I’ve recently fallen in love with functional programming. No need to tell my wife though — it’s an imperfect relationship… err, with functional programming, not the wife. My relationship with my wife is just peachy. Functional programming and I keep having spats about side effects. Functional programming keeps saying that I shouldn’t have side effects, but I just can’t stop using Redis.

On the other hand, functional programming is so… beautiful. I’m not sure I can achieve any sort of functional purity in my day-to-day programming but I think I can import some of that functional beauty into my code. That’s my aim — beautiful, functional-like code that harnesses the power of Redis.

Dipping your toe into functional programming usually starts with map. It’s such an easy concept to get. Take each element of an array and do something with it. Return each new value back into a new array. Easy-peasy.
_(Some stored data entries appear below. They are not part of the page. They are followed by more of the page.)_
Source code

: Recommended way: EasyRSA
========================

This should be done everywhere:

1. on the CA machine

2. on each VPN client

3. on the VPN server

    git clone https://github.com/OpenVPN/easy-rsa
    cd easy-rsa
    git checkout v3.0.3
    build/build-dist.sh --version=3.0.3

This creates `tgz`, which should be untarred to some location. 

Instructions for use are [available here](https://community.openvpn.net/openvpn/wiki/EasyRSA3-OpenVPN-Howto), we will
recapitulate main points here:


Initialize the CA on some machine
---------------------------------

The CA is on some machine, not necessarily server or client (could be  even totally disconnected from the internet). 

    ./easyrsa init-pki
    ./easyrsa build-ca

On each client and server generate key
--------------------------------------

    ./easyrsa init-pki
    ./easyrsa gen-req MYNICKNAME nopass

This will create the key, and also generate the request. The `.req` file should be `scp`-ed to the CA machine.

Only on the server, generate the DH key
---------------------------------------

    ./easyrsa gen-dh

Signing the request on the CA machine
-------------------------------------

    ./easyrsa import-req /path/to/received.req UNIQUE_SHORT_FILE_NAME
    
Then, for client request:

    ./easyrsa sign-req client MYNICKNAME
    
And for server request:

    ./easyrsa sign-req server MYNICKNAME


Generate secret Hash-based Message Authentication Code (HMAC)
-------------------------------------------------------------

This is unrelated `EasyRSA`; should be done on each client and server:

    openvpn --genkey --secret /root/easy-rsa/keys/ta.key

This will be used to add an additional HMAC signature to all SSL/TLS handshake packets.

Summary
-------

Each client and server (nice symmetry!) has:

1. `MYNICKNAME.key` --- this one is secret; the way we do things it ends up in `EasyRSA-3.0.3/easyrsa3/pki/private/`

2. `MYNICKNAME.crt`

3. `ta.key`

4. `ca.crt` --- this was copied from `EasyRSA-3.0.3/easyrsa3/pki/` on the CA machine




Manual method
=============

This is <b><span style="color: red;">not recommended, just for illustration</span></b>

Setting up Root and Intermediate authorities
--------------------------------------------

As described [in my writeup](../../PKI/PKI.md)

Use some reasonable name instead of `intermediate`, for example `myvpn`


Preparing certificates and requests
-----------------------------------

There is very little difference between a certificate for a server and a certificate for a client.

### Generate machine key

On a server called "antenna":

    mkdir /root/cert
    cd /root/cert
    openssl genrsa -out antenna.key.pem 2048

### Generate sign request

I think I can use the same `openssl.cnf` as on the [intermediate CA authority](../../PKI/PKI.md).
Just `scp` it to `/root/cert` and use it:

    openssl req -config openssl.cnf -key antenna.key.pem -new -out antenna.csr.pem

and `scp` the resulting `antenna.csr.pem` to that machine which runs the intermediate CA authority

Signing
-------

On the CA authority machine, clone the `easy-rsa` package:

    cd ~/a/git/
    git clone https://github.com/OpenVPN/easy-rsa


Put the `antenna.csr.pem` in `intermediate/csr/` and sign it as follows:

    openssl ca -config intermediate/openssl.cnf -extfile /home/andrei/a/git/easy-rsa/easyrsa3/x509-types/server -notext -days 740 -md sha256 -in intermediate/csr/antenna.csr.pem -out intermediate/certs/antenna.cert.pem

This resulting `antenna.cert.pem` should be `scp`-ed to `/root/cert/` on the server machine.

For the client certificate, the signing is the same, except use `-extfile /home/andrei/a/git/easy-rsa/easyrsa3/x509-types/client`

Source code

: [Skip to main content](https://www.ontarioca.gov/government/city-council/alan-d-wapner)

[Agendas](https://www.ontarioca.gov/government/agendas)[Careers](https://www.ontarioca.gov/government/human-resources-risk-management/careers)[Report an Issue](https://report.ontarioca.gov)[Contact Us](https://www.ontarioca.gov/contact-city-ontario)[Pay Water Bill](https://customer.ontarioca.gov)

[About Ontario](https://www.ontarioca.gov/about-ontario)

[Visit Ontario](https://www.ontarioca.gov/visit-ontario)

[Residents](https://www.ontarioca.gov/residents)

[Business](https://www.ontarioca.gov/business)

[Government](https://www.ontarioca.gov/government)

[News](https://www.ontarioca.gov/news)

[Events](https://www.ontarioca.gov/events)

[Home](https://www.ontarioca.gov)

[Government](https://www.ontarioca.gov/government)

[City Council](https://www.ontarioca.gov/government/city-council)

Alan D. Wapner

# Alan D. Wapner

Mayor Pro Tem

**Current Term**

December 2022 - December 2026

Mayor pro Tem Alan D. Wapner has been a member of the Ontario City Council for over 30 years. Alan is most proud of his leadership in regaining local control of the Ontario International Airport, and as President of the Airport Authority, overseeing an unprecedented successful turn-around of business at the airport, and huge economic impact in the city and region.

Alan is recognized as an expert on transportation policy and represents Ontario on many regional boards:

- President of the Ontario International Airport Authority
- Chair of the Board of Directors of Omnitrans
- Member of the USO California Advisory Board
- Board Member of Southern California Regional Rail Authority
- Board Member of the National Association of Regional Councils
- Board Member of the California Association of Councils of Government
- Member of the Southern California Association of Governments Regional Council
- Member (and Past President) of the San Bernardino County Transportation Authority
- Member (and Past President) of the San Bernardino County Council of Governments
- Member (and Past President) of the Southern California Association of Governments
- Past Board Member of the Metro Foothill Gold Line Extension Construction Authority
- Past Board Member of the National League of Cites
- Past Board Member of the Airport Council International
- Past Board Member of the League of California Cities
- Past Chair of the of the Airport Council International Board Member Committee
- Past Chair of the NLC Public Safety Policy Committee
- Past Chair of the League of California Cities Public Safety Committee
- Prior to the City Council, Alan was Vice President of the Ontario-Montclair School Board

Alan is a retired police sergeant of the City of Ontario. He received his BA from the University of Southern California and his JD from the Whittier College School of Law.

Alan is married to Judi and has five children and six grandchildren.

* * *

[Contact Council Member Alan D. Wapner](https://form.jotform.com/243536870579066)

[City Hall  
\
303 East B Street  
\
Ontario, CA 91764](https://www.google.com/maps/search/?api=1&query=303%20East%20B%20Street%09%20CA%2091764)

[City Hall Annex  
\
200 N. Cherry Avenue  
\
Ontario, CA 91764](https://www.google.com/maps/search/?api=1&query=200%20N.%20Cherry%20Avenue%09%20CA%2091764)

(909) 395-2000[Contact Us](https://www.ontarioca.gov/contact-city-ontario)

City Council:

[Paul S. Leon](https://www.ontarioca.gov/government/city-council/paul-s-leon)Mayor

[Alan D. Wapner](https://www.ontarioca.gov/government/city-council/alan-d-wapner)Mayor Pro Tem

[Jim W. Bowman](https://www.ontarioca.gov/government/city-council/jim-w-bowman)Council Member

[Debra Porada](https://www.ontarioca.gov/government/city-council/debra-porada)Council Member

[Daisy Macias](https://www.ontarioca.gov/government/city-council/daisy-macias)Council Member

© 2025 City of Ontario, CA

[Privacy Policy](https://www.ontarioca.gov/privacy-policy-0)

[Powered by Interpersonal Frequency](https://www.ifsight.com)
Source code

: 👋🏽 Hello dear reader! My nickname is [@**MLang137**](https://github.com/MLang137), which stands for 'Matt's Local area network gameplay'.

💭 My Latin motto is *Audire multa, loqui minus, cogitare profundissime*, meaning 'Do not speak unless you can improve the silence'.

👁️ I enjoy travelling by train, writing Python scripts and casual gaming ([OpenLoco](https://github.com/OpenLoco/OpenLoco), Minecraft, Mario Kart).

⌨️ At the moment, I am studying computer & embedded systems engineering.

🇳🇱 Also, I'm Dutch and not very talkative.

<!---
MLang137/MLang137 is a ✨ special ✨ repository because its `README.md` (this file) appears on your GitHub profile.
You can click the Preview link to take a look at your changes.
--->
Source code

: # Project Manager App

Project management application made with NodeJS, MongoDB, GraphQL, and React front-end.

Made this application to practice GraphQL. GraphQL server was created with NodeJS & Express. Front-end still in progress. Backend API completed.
But what about Redis? Let’s say you have an array of Redis keys and you want all the values returned back into the array. We’ll call this redisKeyMap. The first problem you run into with this is that you need to know what type is stored at that key. While you could easily run a TYPE command that’s a lot of back-and-forth. Let’s right a little Lua script that you can pass a single key to and get back the value of that key, regardless of the type.

This little script just calls TYPE on the passed key, determines what command would be best to grab the data and returns three values — the key, the key type and the value. One aside regarding this script — I ran into a wall initially — I had everything the same except line 1 looked like this:

local keyType = redis.call(“type”, KEYS[1])

Spot the difference? The working version (in the Gist) has [“ok”] at the end. Evidently, TYPE doesn’t return a Lua string, but rather a Lua table with the status (“ok”) and the type.

How I feel when I figure out something in Redis Lua

Obviously, these commands won’t be ideal for every set of data — returning a full list, set or zset could mean millions of items for your data. Just keep that in mind.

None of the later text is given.